(Data items)
[Start of section]

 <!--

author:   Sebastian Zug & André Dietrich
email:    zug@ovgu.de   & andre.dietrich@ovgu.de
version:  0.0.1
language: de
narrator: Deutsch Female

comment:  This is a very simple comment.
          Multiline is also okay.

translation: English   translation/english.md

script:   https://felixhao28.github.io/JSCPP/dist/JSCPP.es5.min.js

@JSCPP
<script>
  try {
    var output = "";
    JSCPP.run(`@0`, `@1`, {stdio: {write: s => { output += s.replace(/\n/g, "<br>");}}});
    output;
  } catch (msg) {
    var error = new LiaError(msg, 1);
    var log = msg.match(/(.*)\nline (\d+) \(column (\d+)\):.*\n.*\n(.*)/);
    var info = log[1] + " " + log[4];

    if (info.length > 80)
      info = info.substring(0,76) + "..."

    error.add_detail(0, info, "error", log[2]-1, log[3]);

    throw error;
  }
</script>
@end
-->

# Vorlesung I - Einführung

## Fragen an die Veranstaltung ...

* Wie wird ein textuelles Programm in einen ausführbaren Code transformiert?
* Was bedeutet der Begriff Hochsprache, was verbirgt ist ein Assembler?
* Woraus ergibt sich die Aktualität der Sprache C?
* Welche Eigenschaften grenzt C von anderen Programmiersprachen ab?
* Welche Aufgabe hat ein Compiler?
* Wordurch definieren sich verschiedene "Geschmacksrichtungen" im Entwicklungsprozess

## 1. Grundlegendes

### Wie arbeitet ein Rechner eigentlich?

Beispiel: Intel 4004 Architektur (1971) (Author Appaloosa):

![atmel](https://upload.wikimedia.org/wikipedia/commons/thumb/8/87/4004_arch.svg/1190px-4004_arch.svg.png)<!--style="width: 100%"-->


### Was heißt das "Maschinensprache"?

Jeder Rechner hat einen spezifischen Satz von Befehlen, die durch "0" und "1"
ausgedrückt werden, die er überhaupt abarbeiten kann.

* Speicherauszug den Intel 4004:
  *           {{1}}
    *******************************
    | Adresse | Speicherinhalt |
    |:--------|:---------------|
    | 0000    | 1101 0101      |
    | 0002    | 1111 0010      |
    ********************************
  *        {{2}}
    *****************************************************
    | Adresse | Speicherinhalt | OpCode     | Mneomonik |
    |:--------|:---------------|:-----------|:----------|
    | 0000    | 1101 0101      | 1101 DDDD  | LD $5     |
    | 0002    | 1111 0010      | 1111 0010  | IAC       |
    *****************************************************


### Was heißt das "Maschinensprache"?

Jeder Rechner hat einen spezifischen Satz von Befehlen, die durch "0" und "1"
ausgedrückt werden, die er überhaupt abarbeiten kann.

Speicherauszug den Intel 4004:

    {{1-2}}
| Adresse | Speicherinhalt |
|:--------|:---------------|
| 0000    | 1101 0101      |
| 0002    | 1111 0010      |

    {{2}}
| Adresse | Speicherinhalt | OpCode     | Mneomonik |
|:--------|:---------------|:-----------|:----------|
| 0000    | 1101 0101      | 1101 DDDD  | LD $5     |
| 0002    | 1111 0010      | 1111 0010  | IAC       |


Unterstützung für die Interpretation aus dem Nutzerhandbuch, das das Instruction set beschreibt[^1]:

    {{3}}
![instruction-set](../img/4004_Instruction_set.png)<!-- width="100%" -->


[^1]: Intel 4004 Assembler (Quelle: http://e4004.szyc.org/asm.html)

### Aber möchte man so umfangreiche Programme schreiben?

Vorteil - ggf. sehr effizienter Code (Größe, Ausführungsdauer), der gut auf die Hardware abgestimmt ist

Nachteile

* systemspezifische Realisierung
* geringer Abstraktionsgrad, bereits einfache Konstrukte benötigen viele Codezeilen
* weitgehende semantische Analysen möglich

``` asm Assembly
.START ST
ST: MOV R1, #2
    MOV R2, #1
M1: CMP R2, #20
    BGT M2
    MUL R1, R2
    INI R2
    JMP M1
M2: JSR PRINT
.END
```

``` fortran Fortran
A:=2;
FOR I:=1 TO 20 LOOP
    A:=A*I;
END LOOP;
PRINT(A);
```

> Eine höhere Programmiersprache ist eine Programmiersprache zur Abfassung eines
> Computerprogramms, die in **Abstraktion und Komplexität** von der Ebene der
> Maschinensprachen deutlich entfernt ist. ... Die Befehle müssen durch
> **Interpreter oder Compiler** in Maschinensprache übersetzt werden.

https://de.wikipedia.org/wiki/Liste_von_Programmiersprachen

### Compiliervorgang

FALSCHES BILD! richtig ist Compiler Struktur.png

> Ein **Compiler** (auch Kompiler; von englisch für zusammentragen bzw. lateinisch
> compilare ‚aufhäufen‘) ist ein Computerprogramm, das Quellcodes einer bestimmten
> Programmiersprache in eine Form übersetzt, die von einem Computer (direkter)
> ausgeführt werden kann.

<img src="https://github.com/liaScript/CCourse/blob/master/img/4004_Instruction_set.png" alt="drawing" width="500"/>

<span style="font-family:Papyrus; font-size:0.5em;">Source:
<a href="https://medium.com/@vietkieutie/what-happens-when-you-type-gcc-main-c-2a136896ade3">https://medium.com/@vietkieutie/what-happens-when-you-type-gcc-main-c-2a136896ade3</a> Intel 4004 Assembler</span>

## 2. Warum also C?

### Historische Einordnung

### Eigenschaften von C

[End of section]

• **TASK DIRECTIONS**
Look over the records above, and wherever a line contains the string "sich", copy that line.

• **YOUR SOLUTION**
* Woraus ergibt sich die Aktualität der Sprache C?
* Wordurch definieren sich verschiedene "Geschmacksrichtungen" im Entwicklungsprozess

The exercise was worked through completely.